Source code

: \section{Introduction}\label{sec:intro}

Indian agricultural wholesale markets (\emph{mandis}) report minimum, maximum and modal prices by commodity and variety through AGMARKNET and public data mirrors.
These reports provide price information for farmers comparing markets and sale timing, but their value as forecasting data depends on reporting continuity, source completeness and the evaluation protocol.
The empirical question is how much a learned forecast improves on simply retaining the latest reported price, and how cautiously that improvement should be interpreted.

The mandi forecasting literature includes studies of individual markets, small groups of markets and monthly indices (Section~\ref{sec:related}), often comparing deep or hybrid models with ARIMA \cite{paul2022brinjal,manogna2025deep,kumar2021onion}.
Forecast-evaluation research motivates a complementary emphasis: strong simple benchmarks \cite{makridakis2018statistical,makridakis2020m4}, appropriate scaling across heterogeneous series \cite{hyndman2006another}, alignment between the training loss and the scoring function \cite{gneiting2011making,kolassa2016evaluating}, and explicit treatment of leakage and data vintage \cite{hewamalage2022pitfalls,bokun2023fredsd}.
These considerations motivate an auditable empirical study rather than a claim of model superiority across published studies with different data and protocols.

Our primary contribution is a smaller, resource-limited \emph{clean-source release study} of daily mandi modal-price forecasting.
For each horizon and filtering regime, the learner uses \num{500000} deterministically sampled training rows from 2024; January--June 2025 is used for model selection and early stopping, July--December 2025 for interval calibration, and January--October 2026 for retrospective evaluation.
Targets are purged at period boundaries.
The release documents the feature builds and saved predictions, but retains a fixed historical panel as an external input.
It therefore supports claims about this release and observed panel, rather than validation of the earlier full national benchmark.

****

» **REQUIREMENT**: The answer should be all the entries, restated with no word changed.

» **RESULT OF THE TASK**:
Source code

: \section{Introduction}\label{sec:intro}

Indian agricultural wholesale markets (\emph{mandis}) report minimum, maximum and modal prices by commodity and variety through AGMARKNET and public data mirrors.
These reports provide price information for farmers comparing markets and sale timing, but their value as forecasting data depends on reporting continuity, source completeness and the evaluation protocol.
The empirical question is how much a learned forecast improves on simply retaining the latest reported price, and how cautiously that improvement should be interpreted.

The mandi forecasting literature includes studies of individual markets, small groups of markets and monthly indices (Section~\ref{sec:related}), often comparing deep or hybrid models with ARIMA \cite{paul2022brinjal,manogna2025deep,kumar2021onion}.
Forecast-evaluation research motivates a complementary emphasis: strong simple benchmarks \cite{makridakis2018statistical,makridakis2020m4}, appropriate scaling across heterogeneous series \cite{hyndman2006another}, alignment between the training loss and the scoring function \cite{gneiting2011making,kolassa2016evaluating}, and explicit treatment of leakage and data vintage \cite{hewamalage2022pitfalls,bokun2023fredsd}.
These considerations motivate an auditable empirical study rather than a claim of model superiority across published studies with different data and protocols.

Our primary contribution is a smaller, resource-limited \emph{clean-source release study} of daily mandi modal-price forecasting.
For each horizon and filtering regime, the learner uses \num{500000} deterministically sampled training rows from 2024; January--June 2025 is used for model selection and early stopping, July--December 2025 for interval calibration, and January--October 2026 for retrospective evaluation.
Targets are purged at period boundaries.
The release documents the feature builds and saved predictions, but retains a fixed historical panel as an external input.
It therefore supports claims about this release and observed panel, rather than validation of the earlier full national benchmark.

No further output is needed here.